*** Information provided ***
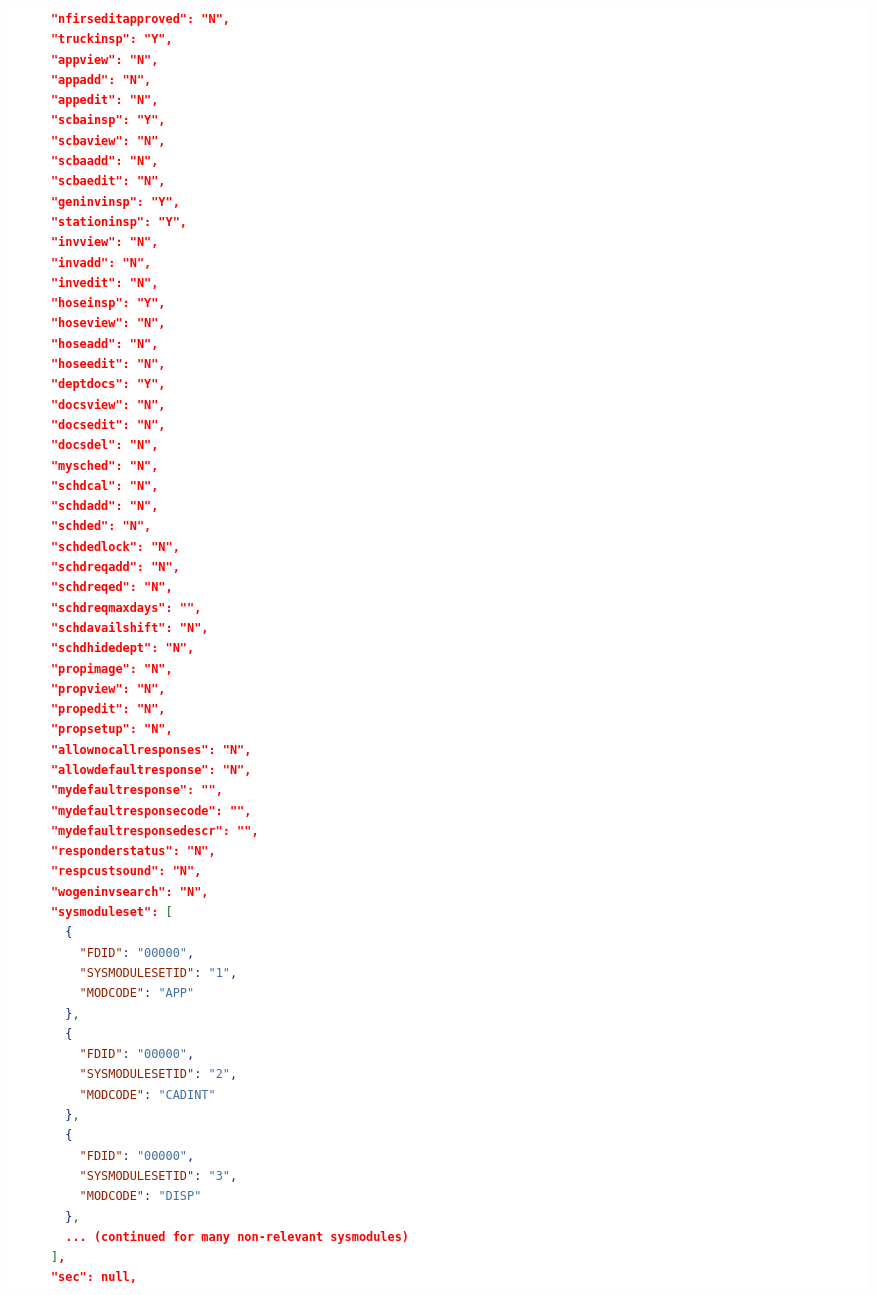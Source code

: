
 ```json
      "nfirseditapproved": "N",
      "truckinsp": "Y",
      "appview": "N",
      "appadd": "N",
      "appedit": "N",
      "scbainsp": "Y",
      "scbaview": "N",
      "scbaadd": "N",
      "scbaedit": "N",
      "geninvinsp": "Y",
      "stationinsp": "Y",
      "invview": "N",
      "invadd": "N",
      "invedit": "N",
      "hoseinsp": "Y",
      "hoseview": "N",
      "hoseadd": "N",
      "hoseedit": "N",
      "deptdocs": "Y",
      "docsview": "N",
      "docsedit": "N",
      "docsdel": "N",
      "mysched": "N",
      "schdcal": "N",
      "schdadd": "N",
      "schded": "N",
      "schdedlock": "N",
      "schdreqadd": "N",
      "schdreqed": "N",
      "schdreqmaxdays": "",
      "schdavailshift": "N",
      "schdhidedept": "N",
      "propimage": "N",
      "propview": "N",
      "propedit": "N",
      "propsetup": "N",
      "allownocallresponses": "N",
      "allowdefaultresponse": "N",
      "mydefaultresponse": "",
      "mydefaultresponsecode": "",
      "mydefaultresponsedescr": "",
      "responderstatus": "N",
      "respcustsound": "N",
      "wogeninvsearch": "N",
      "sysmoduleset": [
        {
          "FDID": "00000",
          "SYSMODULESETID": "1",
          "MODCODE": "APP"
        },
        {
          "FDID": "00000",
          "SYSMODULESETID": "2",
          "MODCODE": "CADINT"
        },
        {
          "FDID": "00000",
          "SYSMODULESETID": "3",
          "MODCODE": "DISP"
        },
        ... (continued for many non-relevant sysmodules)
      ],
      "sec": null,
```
*** End of Information provided ***
Could you print the listing above exactly, without the pictures?

* _Response area_:
Source code

:
 ```json
      "nfirseditapproved": "N",
      "truckinsp": "Y",
      "appview": "N",
      "appadd": "N",
      "appedit": "N",
      "scbainsp": "Y",
      "scbaview": "N",
      "scbaadd": "N",
      "scbaedit": "N",
      "geninvinsp": "Y",
      "stationinsp": "Y",
      "invview": "N",
      "invadd": "N",
      "invedit": "N",
      "hoseinsp": "Y",
      "hoseview": "N",
      "hoseadd": "N",
      "hoseedit": "N",
      "deptdocs": "Y",
      "docsview": "N",
      "docsedit": "N",
      "docsdel": "N",
      "mysched": "N",
      "schdcal": "N",
      "schdadd": "N",
      "schded": "N",
      "schdedlock": "N",
      "schdreqadd": "N",
      "schdreqed": "N",
      "schdreqmaxdays": "",
      "schdavailshift": "N",
      "schdhidedept": "N",
      "propimage": "N",
      "propview": "N",
      "propedit": "N",
      "propsetup": "N",
      "allownocallresponses": "N",
      "allowdefaultresponse": "N",
      "mydefaultresponse": "",
      "mydefaultresponsecode": "",
      "mydefaultresponsedescr": "",
      "responderstatus": "N",
      "respcustsound": "N",
      "wogeninvsearch": "N",
      "sysmoduleset": [
        {
          "FDID": "00000",
          "SYSMODULESETID": "1",
          "MODCODE": "APP"
        },
        {
          "FDID": "00000",
          "SYSMODULESETID": "2",
          "MODCODE": "CADINT"
        },
        {
          "FDID": "00000",
          "SYSMODULESETID": "3",
          "MODCODE": "DISP"
        },
        ... (continued for many non-relevant sysmodules)
      ],
      "sec": null,
```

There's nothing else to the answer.